» RECORD SET
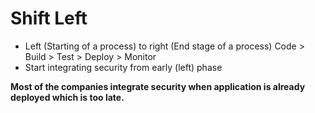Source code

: # Shift Left

- Left (Starting of a process) to right (End stage of a process)
Code > Build > Test > Deploy > Monitor
- Start integrating security from early (left) phase

**Most of the companies integrate security when application is already deployed which is too late.**
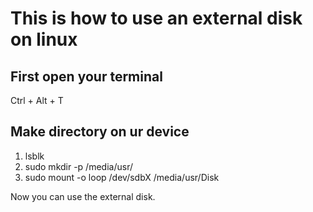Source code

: # This is how to use an external disk on linux
## First open your terminal
Ctrl + Alt + T

## Make directory on ur device

1. lsblk
2. sudo mkdir -p /media/usr/<!--Change usr to username-->
3. sudo mount -o loop /dev/sdbX /media/usr/Disk <!--Change X that indicates the disk-->

Now you can use the external disk.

» ACTION ITEM
Produce a verbatim copy of every entry, excluding pictures.

» EXPECTED ANSWER
Source code

: # Shift Left

- Left (Starting of a process) to right (End stage of a process)
Code > Build > Test > Deploy > Monitor
- Start integrating security from early (left) phase

**Most of the companies integrate security when application is already deployed which is too late.**
Source code

: # This is how to use an external disk on linux
## First open your terminal
Ctrl + Alt + T

## Make directory on ur device

1. lsblk
2. sudo mkdir -p /media/usr/<!--Change usr to username-->
3. sudo mount -o loop /dev/sdbX /media/usr/Disk <!--Change X that indicates the disk-->

Now you can use the external disk.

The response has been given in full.